Items from a dataset:

>>>>>

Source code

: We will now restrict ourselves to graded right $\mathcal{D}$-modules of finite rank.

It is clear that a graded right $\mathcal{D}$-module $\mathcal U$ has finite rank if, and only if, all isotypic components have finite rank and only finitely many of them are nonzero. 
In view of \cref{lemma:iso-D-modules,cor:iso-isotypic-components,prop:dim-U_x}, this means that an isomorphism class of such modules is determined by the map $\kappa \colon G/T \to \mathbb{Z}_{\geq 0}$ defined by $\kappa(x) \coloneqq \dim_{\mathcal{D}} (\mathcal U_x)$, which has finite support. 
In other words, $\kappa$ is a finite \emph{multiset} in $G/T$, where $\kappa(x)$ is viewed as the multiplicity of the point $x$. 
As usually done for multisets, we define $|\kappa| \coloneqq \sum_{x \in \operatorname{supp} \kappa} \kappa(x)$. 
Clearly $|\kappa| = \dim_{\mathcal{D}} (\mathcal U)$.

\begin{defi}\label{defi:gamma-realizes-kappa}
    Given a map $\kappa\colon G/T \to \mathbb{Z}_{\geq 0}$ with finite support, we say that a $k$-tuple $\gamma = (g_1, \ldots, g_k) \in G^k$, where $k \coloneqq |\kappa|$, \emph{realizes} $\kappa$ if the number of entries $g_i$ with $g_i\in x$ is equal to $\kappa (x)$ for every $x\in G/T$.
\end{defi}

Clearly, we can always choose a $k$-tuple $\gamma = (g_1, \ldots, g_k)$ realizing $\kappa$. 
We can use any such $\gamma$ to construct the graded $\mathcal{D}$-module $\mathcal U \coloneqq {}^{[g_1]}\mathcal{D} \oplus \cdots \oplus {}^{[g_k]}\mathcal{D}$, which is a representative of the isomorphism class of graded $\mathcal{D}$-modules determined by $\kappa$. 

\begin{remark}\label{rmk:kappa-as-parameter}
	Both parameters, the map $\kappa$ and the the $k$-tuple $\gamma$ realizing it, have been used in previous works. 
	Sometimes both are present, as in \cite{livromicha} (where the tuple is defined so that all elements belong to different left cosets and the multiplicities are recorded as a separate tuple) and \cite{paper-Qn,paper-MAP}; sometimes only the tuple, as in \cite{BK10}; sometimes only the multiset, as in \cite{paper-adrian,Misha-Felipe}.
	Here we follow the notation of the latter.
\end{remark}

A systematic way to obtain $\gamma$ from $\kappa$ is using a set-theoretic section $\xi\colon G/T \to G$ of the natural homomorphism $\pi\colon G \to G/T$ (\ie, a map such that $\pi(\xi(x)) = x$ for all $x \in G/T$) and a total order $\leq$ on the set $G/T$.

<<<<<

__TASK STATEMENT__. Say how many lines in the entries above contain the string "right". Give the number by itself.

__WRITTEN SOLUTION__. 2